Gerald Valentin of StoryIQ was back for First Philippine Holdings Corporation’s Friday DEAL (Drop Everything and Learn), “Turning Data into Action,” where he discussed the finer points of handling big data with over 100 participants from the Lopez Group.
Data is defined as a collection of facts, including words, numbers and observations. One thing that data is not is information. Data is raw, while information is data that has been processed and sorted. Insight comes from understanding this information. For example, Employee A’s salary is data. If you take her and her colleagues’ salaries and put them in a table with the highest ones on top—that is, high salaries first and low salaries last—that’s information. It becomes an insight if you know the ranks of Employee A’s colleagues who take home the lowest pay.

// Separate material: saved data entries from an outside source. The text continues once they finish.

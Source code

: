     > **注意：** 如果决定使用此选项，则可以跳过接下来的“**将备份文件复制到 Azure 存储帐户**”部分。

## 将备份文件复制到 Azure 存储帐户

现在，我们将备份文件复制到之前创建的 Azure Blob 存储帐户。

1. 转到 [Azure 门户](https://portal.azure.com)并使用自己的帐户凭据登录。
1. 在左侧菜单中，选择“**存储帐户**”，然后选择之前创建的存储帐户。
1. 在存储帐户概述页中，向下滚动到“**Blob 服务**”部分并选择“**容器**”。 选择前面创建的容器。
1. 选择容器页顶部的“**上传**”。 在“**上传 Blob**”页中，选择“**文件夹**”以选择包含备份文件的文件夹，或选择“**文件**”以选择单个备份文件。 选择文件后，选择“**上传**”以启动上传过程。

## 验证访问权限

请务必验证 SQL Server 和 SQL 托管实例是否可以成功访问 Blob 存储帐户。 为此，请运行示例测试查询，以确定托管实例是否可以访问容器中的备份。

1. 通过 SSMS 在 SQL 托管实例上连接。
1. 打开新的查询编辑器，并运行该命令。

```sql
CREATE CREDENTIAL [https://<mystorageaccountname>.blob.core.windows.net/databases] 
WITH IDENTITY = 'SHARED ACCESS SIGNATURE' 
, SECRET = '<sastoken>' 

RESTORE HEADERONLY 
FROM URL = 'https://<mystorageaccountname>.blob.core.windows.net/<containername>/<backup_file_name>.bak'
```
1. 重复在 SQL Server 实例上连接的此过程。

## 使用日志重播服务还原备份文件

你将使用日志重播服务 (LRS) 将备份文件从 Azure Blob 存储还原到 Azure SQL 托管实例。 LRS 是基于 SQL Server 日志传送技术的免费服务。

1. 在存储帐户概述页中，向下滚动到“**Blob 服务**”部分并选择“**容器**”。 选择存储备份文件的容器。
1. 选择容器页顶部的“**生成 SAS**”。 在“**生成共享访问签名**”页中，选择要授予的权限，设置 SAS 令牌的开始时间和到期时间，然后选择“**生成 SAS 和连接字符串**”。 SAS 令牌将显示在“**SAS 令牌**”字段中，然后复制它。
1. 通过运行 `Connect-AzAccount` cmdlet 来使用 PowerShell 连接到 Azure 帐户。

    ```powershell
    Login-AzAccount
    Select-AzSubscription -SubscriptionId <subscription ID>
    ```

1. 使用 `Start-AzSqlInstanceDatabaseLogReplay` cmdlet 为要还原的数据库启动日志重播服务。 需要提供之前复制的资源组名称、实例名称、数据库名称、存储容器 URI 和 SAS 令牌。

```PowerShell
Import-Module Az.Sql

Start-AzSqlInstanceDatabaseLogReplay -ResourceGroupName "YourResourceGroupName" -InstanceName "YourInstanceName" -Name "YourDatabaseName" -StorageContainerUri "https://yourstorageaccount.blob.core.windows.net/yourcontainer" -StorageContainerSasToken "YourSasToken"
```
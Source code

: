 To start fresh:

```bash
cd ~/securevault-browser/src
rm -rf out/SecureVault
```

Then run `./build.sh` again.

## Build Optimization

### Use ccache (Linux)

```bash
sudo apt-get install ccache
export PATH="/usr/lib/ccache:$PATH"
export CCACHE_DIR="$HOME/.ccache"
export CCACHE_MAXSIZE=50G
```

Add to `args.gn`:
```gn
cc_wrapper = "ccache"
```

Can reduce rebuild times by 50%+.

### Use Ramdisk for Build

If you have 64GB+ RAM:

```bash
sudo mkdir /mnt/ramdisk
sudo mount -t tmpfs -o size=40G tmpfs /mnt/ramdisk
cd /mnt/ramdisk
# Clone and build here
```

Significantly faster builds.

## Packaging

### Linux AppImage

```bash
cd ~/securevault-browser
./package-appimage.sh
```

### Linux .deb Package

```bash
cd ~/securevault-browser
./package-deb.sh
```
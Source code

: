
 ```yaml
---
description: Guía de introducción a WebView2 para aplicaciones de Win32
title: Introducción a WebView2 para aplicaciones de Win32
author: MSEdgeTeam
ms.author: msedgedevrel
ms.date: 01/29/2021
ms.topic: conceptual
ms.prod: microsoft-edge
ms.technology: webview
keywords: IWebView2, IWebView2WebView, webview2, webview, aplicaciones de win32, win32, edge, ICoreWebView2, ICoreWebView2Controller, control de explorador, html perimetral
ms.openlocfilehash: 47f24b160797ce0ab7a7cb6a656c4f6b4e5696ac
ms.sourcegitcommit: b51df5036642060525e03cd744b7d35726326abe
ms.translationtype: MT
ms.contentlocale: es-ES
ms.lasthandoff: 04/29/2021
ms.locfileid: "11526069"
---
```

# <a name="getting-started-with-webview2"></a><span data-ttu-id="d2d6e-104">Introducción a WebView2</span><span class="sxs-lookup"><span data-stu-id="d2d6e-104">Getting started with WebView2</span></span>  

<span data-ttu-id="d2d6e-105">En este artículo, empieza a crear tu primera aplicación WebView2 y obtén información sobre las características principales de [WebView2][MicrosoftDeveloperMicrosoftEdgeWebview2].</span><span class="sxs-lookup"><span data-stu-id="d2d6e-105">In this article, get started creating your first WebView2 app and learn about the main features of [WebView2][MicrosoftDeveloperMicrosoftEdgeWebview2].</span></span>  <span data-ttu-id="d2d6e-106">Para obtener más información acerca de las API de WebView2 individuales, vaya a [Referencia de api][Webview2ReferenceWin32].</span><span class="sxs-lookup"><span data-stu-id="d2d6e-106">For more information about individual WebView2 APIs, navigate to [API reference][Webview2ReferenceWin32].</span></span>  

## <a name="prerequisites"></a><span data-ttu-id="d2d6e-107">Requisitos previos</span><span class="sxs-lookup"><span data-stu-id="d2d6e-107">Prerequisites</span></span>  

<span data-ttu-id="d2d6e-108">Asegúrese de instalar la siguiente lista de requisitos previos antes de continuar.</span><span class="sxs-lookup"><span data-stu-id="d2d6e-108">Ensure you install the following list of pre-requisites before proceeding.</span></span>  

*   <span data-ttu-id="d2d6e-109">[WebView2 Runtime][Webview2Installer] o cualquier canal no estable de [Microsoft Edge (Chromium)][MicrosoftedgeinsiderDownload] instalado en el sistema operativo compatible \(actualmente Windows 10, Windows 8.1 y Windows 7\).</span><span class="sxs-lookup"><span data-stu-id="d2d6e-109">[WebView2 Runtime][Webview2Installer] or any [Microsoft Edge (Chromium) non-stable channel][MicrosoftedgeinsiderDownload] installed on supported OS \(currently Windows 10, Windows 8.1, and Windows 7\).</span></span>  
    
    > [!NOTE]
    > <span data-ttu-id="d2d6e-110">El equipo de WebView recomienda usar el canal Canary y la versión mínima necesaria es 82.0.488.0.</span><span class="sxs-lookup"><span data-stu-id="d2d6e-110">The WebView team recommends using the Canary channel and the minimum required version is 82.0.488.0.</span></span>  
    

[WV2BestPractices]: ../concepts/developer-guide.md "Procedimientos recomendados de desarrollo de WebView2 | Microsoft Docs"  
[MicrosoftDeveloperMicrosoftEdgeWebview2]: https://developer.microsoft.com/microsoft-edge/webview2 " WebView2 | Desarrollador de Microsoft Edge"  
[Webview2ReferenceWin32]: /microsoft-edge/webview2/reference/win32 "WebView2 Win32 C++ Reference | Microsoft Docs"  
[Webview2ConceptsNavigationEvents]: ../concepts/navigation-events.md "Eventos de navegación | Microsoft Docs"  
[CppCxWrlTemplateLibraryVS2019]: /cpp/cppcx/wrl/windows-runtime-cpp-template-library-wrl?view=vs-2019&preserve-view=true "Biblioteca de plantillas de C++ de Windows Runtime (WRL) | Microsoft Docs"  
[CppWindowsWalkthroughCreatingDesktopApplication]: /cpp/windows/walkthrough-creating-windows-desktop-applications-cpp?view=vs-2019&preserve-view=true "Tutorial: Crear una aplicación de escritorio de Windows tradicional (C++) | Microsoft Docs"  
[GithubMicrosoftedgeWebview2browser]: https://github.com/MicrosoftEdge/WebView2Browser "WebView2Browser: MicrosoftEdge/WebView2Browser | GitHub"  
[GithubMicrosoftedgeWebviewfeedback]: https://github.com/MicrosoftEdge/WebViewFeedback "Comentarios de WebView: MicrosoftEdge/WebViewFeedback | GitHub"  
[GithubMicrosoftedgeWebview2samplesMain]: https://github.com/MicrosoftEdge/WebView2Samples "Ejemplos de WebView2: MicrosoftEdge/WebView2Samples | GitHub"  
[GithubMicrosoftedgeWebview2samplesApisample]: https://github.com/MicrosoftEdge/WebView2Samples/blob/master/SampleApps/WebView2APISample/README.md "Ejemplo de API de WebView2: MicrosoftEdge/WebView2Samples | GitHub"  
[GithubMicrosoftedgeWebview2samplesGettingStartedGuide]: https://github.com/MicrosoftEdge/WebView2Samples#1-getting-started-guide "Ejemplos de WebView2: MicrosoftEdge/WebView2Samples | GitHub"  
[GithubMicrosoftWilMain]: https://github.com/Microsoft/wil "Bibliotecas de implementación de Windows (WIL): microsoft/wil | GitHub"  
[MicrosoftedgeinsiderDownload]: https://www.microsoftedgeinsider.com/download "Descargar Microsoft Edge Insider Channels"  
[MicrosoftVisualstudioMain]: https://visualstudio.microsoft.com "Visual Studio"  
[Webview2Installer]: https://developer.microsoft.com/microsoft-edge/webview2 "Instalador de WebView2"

According to the StoryIQ lead trainer, our eagerness to generate insights makes us prone to succumb to the traps of data analysis. These include cognitive bias (also known as unconscious bias, this is ingrained in us from a young age), availability or recency bias (tendency to remember recent events rather than historical ones or the last few items in a series), sunkcost fallacy (tendency to stick with a strategy because one has invested time and effort in the undertaking) and confirmation bias (tendency to process only the information that supports our hunch or belief).
Countermeasures must be put in place in order to limit the effects of our biases on our analysis. Before anything else, ask yourself if you are biased toward your research.
Five whys
Valentin encouraged the participants to not to be afraid to ask questions in order to clarify what the objectives are and what needs to be done. Like a child who endlessly asks why, we must ask questions even if it’s simply to satisfy our curiosity.
Methods such as the 5 Whys as well as the 5W1H (what, why, who, when, where and how) will help us obtain a clearer picture of the problem. At this stage, he said, we are simply asking the right questions and not yet dealing with the data.
In a Menti survey of the first thing the participants do when analyzing data, they said they would “study,” “confirm,” “validate,” “process,” “arrange” and “understand” the data.
The usual process starts with data collection, followed by data cleaning, data analysis, visualization and reporting.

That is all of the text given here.